The Biden administration's total failure in Afghanistan


What is happening in Afghanistan is, according to US experts, the worst-case scenario that was considered when planning the withdrawal of troops after twenty years of war. President Biden was obsessed with ensuring that the withdrawal did not give the impression of a military defeat, as in Vietnam, and the planning failed both militarily and politically.

The deployment of troops and resources has resulted in hundreds of casualties and a waste of billions of dollars without obtaining in return anything quantifiable or measurable in terms of social or geopolitical results. The president is left with the explanation that it was not he who promoted the invasion and the ensuing war, nor did he determine the end.

The presence in Afghanistan had two objectives: first, to end the threat of the Taliban and their jihadist allies, and second, to lay a democratic foundation that would guarantee the freedom of citizens from the threat of fanatics. The military managed with great difficulty to preserve the existence of a weak civilian government in Kabul, but the existence of such a government soon proved incapable of maintaining control and predictably short-lived.

The first failure was the attempt to create a modern and cohesive national armed forces. As soon as it became known that the Americans and their NATO allies were leaving, this new army collapsed. Some of its members were Taliban sympathisers, if not militants, and the rest, who chose to disperse in less time than it takes to tell, showed that they lacked military sense and fighting morale.

The belief in Washington was that the government and the military forged in its schools and bases would maintain for at least a year and a half the charade they were leaving behind.

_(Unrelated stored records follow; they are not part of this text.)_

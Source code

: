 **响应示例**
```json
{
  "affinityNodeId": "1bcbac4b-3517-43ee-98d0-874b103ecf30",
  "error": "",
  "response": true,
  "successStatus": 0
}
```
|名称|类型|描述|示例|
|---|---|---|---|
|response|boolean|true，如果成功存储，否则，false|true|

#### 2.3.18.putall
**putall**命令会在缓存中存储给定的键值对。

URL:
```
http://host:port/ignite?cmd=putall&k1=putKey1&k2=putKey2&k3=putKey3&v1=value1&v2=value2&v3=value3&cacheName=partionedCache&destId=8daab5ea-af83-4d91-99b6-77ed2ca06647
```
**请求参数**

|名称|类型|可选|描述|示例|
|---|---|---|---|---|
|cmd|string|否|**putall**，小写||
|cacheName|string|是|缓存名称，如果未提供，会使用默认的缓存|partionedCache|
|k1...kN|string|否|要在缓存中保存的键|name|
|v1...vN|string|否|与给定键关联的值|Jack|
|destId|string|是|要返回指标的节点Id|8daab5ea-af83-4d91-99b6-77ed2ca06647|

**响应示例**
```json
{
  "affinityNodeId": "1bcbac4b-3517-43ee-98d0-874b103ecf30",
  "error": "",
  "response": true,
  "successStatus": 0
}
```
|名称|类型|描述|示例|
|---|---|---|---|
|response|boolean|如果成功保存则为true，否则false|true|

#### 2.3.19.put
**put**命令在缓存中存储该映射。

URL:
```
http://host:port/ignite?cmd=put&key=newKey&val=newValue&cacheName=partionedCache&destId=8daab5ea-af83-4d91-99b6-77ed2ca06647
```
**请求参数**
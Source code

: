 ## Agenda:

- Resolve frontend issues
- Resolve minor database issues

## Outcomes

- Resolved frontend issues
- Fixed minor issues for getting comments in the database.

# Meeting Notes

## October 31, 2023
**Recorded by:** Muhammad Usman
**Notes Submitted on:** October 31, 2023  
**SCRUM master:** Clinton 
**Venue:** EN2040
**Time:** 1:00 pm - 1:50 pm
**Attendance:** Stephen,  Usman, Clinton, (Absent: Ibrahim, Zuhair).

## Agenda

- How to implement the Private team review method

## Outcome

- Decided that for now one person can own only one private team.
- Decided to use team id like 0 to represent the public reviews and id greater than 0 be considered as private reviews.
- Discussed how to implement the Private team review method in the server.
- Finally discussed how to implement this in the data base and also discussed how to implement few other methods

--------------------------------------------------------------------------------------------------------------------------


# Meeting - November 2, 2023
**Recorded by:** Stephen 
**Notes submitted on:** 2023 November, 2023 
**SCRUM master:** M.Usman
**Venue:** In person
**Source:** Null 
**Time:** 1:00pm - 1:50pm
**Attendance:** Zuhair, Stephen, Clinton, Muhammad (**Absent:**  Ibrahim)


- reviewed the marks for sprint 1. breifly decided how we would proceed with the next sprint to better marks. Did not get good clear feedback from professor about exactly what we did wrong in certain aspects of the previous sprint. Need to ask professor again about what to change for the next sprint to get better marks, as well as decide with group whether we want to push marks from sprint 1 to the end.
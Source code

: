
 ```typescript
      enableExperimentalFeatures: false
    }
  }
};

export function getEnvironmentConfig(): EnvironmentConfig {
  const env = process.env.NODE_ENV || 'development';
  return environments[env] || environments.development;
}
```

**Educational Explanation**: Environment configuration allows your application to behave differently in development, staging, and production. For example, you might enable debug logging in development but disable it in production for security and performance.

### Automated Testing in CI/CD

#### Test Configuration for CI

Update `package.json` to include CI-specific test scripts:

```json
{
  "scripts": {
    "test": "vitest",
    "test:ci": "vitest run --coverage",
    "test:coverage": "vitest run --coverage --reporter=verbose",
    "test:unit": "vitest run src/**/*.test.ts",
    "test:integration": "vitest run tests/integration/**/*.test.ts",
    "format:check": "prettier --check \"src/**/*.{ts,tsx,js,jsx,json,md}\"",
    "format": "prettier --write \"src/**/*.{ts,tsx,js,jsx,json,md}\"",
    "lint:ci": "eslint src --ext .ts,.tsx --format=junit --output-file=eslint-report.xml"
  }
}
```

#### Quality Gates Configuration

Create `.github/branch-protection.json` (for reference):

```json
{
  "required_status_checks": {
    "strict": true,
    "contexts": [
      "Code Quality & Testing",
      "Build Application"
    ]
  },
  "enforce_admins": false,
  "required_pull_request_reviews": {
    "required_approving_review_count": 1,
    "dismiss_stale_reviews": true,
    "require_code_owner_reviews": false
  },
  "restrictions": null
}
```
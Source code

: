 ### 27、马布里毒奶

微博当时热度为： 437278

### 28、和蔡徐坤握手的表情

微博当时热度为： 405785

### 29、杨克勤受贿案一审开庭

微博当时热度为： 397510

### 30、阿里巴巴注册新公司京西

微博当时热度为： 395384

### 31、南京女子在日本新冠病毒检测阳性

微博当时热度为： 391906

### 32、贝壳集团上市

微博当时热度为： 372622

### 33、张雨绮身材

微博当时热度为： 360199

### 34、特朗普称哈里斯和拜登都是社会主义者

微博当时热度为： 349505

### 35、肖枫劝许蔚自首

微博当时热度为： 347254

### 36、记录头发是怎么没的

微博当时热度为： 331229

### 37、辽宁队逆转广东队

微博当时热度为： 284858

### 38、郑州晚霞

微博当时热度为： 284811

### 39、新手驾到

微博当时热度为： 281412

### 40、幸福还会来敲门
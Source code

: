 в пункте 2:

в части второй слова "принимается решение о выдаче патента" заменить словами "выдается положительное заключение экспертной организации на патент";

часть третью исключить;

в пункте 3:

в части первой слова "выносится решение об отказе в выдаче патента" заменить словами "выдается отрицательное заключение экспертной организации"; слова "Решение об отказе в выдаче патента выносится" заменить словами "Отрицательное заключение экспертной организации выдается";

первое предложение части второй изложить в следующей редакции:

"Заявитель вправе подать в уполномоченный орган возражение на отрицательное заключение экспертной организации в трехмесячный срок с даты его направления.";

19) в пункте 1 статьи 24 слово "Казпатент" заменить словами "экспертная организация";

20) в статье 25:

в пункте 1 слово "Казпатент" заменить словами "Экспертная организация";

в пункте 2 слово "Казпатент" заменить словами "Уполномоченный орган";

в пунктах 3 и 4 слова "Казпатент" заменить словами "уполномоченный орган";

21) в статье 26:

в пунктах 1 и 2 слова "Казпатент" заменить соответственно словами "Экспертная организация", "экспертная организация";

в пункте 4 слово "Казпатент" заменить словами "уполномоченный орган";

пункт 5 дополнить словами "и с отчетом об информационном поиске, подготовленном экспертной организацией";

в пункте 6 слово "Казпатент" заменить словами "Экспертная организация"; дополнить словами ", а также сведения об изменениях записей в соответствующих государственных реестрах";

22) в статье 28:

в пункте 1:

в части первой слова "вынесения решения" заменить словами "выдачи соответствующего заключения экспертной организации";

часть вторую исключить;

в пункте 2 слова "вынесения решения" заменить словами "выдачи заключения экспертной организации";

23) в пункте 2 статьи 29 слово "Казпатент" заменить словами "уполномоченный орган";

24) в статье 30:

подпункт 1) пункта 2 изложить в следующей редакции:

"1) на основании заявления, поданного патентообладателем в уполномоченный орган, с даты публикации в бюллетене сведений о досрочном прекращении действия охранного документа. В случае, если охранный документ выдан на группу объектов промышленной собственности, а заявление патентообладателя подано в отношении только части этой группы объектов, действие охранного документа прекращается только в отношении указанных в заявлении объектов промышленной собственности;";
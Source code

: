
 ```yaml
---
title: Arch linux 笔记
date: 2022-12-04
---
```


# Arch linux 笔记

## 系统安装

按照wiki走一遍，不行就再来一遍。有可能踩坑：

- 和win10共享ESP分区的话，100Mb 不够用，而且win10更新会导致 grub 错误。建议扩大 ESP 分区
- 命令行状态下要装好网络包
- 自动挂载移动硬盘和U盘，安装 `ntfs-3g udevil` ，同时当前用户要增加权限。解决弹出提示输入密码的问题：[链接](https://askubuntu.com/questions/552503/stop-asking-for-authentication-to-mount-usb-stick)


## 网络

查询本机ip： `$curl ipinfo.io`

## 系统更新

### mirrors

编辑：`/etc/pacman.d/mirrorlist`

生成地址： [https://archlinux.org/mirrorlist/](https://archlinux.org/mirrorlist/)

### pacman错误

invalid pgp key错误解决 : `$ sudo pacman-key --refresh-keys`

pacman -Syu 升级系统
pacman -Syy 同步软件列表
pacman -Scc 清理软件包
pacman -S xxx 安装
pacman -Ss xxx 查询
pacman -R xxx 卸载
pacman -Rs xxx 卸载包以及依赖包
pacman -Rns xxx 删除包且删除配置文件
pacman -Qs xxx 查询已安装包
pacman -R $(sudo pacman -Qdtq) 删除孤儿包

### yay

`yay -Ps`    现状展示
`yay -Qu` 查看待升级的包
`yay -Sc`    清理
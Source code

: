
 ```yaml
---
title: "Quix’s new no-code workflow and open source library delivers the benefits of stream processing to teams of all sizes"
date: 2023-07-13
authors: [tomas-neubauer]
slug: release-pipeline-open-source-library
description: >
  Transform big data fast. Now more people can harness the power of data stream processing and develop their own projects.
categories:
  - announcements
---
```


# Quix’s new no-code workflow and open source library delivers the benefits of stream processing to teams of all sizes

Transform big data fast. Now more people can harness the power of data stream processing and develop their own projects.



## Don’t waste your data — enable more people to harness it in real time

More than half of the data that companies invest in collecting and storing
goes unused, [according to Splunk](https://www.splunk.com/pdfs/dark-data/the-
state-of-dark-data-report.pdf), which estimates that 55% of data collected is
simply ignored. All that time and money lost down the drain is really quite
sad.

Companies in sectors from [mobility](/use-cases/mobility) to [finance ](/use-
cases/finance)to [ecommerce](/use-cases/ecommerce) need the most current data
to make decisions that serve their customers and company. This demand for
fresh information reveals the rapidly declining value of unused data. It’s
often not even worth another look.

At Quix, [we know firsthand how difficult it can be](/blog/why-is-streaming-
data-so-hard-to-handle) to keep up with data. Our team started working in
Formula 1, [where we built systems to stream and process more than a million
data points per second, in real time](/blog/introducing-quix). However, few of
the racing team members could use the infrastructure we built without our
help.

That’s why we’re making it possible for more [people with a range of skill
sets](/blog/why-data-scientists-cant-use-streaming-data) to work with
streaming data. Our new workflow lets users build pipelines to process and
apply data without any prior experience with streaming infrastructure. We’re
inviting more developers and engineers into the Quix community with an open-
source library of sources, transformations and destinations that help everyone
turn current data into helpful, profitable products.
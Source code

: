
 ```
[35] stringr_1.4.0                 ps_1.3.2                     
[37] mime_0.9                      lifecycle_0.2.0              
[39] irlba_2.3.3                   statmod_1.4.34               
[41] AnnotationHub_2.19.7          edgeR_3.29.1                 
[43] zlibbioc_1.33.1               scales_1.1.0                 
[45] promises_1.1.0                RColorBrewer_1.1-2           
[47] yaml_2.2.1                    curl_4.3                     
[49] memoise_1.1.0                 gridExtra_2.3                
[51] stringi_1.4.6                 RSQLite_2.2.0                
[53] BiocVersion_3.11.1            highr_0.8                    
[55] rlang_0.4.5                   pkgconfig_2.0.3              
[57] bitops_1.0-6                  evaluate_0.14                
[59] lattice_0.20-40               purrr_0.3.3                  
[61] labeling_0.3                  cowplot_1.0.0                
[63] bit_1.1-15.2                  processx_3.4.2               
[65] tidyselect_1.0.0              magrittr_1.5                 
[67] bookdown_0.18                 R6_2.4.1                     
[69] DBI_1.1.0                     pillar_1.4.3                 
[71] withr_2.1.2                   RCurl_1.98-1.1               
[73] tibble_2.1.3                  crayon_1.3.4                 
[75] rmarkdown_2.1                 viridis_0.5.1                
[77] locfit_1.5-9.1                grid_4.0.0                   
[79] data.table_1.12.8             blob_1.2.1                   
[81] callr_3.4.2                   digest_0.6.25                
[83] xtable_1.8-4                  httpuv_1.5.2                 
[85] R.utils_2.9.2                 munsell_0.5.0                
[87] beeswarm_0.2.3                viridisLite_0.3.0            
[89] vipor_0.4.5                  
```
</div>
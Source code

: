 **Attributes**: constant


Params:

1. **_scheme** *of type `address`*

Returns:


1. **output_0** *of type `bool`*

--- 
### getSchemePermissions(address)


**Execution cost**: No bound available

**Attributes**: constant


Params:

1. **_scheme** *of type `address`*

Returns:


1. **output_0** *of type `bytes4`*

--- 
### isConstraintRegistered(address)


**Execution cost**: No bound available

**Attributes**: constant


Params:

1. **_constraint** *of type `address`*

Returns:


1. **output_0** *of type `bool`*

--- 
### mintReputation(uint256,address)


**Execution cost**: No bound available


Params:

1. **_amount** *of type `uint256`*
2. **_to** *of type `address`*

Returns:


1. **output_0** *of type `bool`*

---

Analyses erred from the outset in the belief that the new officers and soldiers would at least defend their economic status, which would guarantee the temporary sustenance of the situation.

Once again the Pentagon found itself faced with the difference between the theoretical and optimistic reports of its strategists, surely well planned but out of touch with reality, and facing an unknown enemy, motivated by ancestral religious convictions and trained in hatred of intruders trying to impose themselves on their beliefs and culture, was another matter altogether.

Now the objectives have changed: to avoid further personal damage in the disastrous evacuation process and, at the same time, to plan the diplomatic reaction to the new situation on the international scene and try to revitalise the image of a president who had made a good start to his mandate and had just suffered a setback that will mark his biography for the rest of his time in the White House.